Gagasan pemerintah tentang perubahan atau penyesuaian pidana yang tertuang dalam Rancangan Undang-Undang tentang Kitab Undang-undang Hukum Pidana hendaknya tidak didasarkan atas dasar membantu mengurangi kelebihan kapasitas di lembaga pemasyarakatan. Jika disahkan, ketentuan baru soal perubahan atau penyesuaian pidana dinilai lebih luas cakupannya ketimbang aturan soal remisi yang ada. Ali Aranoval dari Center for Detention Studies, di Jakarta.
Jumat (30/10), mengatakan, sebaiknya seluruh keputusan terkait perubahan atau penyesuaian pidana diserahkan lewat putusan pengadilan. “Jadi, menteri tidak lagi berhak memutuskan remisi. Seluruhnya diserahkan saja ke pengadilan,” kata Ali.
Dengan diserahkan ke pengadilan, setidaknya akan mengeliminasi kelemahan praktik pemberian remisi yang seharusnya diberikan berdasarkan pada prosedur dan indikator yang sudah ditetapkan. Ini karena kelemahan pemberian remisi saatini terletak pada pergeseran soal prosedur dan indikator menjadi fasilitas “cuci gudang” lembaga pemasyarakatan karena kelebihan kapasitas.
Julius Ibrani dari Yayasan Lembaga Bantuan Hukum Indonesia mengatakan, selama ini ada sesat pikir dari pemerintah terkait dengan ketentuan penyesuaian pidana, remisi, asimilasi, dan pembebasan bersyarat. “Pemerintah selalu mengatakan, itu bagian dari HAM. Padahal, HAM itu hak yang melekat sejak lahir tanpa perlu syarat untuk men-dapatkannya. Sedangkan hak narapidana itu lahir dengan syarat bahwa seketika seseorang dinyatakan bersalah oleh putusan pengadilan yang berkekuatan hukum tetap,” ujar Julius.

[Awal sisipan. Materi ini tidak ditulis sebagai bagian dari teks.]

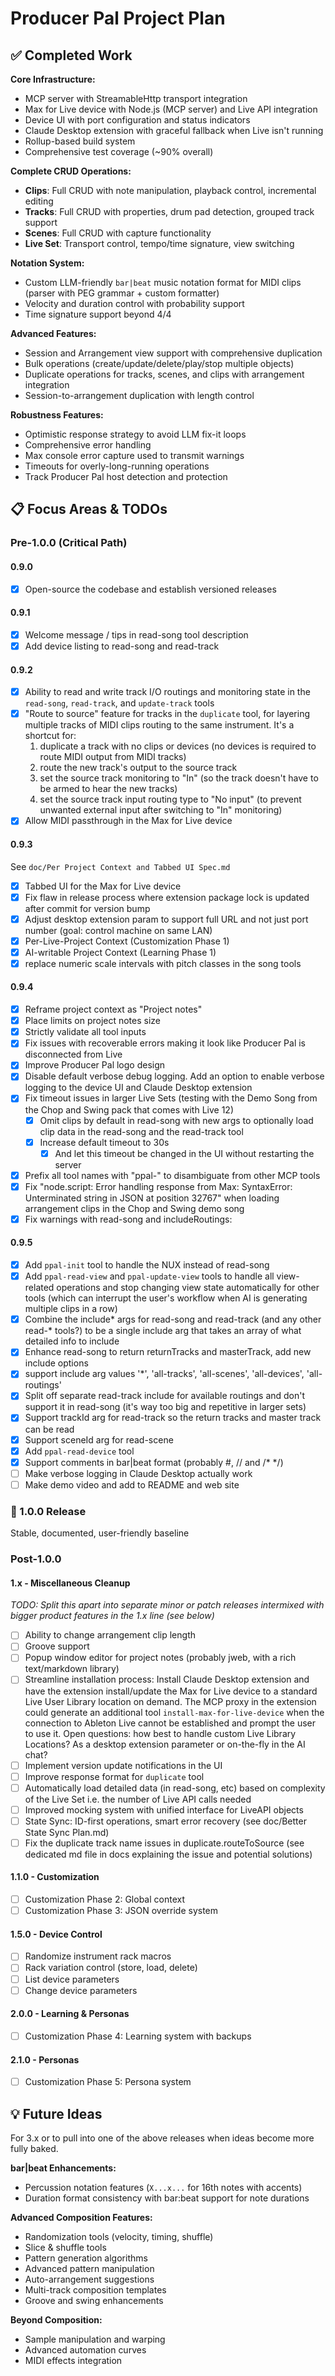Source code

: # Producer Pal Project Plan

## ✅ Completed Work

**Core Infrastructure:**

- MCP server with StreamableHttp transport integration
- Max for Live device with Node.js (MCP server) and Live API integration
- Device UI with port configuration and status indicators
- Claude Desktop extension with graceful fallback when Live isn't running
- Rollup-based build system
- Comprehensive test coverage (~90% overall)

**Complete CRUD Operations:**

- **Clips**: Full CRUD with note manipulation, playback control, incremental
  editing
- **Tracks**: Full CRUD with properties, drum pad detection, grouped track
  support
- **Scenes**: Full CRUD with capture functionality
- **Live Set**: Transport control, tempo/time signature, view switching

**Notation System:**

- Custom LLM-friendly `bar|beat` music notation format for MIDI clips (parser
  with PEG grammar + custom formatter)
- Velocity and duration control with probability support
- Time signature support beyond 4/4

**Advanced Features:**

- Session and Arrangement view support with comprehensive duplication
- Bulk operations (create/update/delete/play/stop multiple objects)
- Duplicate operations for tracks, scenes, and clips with arrangement
  integration
- Session-to-arrangement duplication with length control

**Robustness Features:**

- Optimistic response strategy to avoid LLM fix-it loops
- Comprehensive error handling
- Max console error capture used to transmit warnings
- Timeouts for overly-long-running operations
- Track Producer Pal host detection and protection

## 📋 Focus Areas & TODOs

### Pre-1.0.0 (Critical Path)

#### 0.9.0

- [x] Open-source the codebase and establish versioned releases

#### 0.9.1

- [x] Welcome message / tips in read-song tool description
- [x] Add device listing to read-song and read-track

#### 0.9.2

- [x] Ability to read and write track I/O routings and monitoring state in the
      `read-song`, `read-track`, and `update-track` tools
- [x] "Route to source" feature for tracks in the `duplicate` tool, for layering
      multiple tracks of MIDI clips routing to the same instrument. It's a
      shortcut for:
  1. duplicate a track with no clips or devices (no devices is required to route
     MIDI output from MIDI tracks)
  2. route the new track's output to the source track
  3. set the source track monitoring to "In" (so the track doesn't have to be
     armed to hear the new tracks)
  4. set the source track input routing type to "No input" (to prevent unwanted
     external input after switching to "In" monitoring)
- [x] Allow MIDI passthrough in the Max for Live device

#### 0.9.3

See `doc/Per Project Context and Tabbed UI Spec.md`

- [x] Tabbed UI for the Max for Live device
- [x] Fix flaw in release process where extension package lock is updated after
      commit for version bump
- [x] Adjust desktop extension param to support full URL and not just port
      number (goal: control machine on same LAN)
- [x] Per-Live-Project Context (Customization Phase 1)
- [x] AI-writable Project Context (Learning Phase 1)
- [x] replace numeric scale intervals with pitch classes in the song tools

#### 0.9.4

- [x] Reframe project context as "Project notes"
- [x] Place limits on project notes size
- [x] Strictly validate all tool inputs
- [x] Fix issues with recoverable errors making it look like Producer Pal is
      disconnected from Live
- [x] Improve Producer Pal logo design
- [x] Disable default verbose debug logging. Add an option to enable verbose
      logging to the device UI and Claude Desktop extension
- [x] Fix timeout issues in larger Live Sets (testing with the Demo Song from
      the Chop and Swing pack that comes with Live 12)
  - [x] Omit clips by default in read-song with new args to optionally load clip
        data in the read-song and the read-track tool
  - [x] Increase default timeout to 30s
    - [x] And let this timeout be changed in the UI without restarting the
          server
- [x] Prefix all tool names with "ppal-" to disambiguate from other MCP tools
- [x] Fix "node.script: Error handling response from Max: SyntaxError:
      Unterminated string in JSON at position 32767" when loading arrangement
      clips in the Chop and Swing demo song
- [x] Fix warnings with read-song and includeRoutings:

#### 0.9.5

- [x] Add `ppal-init` tool to handle the NUX instead of read-song
- [x] Add `ppal-read-view` and `ppal-update-view` tools to handle all
      view-related operations and stop changing view state automatically for
      other tools (which can interrupt the user's workflow when AI is generating
      multiple clips in a row)
- [x] Combine the include* args for read-song and read-track (and any other
      read-* tools?) to be a single include arg that takes an array of what
      detailed info to include
- [x] Enhance read-song to return returnTracks and masterTrack, add new include
      options
- [x] support include arg values '\*', 'all-tracks', 'all-scenes',
      'all-devices', 'all-routings'
- [x] Split off separate read-track include for available routings and don't
      support it in read-song (it's way too big and repetitive in larger sets)
- [x] Support trackId arg for read-track so the return tracks and master track
      can be read
- [x] Support sceneId arg for read-scene
- [x] Add `ppal-read-device` tool
- [x] Support comments in bar|beat format (probably #, // and /\* \*/)
- [ ] Make verbose logging in Claude Desktop actually work
- [ ] Make demo video and add to README and web site

### 🚀 1.0.0 Release

Stable, documented, user-friendly baseline

### Post-1.0.0

#### 1.x - Miscellaneous Cleanup

_TODO: Split this apart into separate minor or patch releases intermixed with
bigger product features in the 1.x line (see below)_

- [ ] Ability to change arrangement clip length
- [ ] Groove support
- [ ] Popup window editor for project notes (probably jweb, with a rich
      text/markdown library)
- [ ] Streamline installation process: Install Claude Desktop extension and have
      the extension install/update the Max for Live device to a standard Live
      User Library location on demand. The MCP proxy in the extension could
      generate an additional tool `install-max-for-live-device` when the
      connection to Ableton Live cannot be established and prompt the user to
      use it. Open questions: how best to handle custom Live Library Locations?
      As a desktop extension parameter or on-the-fly in the AI chat?
- [ ] Implement version update notifications in the UI
- [ ] Improve response format for `duplicate` tool
- [ ] Automatically load detailed data (in read-song, etc) based on complexity
      of the Live Set i.e. the number of Live API calls needed
- [ ] Improved mocking system with unified interface for LiveAPI objects
- [ ] State Sync: ID-first operations, smart error recovery (see doc/Better
      State Sync Plan.md)
- [ ] Fix the duplicate track name issues in duplicate.routeToSource (see
      dedicated md file in docs explaining the issue and potential solutions)

#### 1.1.0 - Customization

- [ ] Customization Phase 2: Global context
- [ ] Customization Phase 3: JSON override system

#### 1.5.0 - Device Control

- [ ] Randomize instrument rack macros
- [ ] Rack variation control (store, load, delete)
- [ ] List device parameters
- [ ] Change device parameters

#### 2.0.0 - Learning & Personas

- [ ] Customization Phase 4: Learning system with backups

#### 2.1.0 - Personas

- [ ] Customization Phase 5: Persona system

## 💡 Future Ideas

For 3.x or to pull into one of the above releases when ideas become more fully
baked.

**bar|beat Enhancements:**

- Percussion notation features (`X...x...` for 16th notes with accents)
- Duration format consistency with bar:beat support for note durations

**Advanced Composition Features:**

- Randomization tools (velocity, timing, shuffle)
- Slice & shuffle tools
- Pattern generation algorithms
- Advanced pattern manipulation
- Auto-arrangement suggestions
- Multi-track composition templates
- Groove and swing enhancements

**Beyond Composition:**

- Sample manipulation and warping
- Advanced automation curves
- MIDI effects integration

Julius mengatakan, pemberian penyesuaian pidana, remisi, asimilasi, dan pembebasan bersyarat harus didasarkan pada hasil pembinaan dan pembimbingan narapidana oleh lembaga pemasyarakatan, yakni intelektualitas, religiusitas, kesehatan jasmani dan rohani, latihan kerja, serta produksi.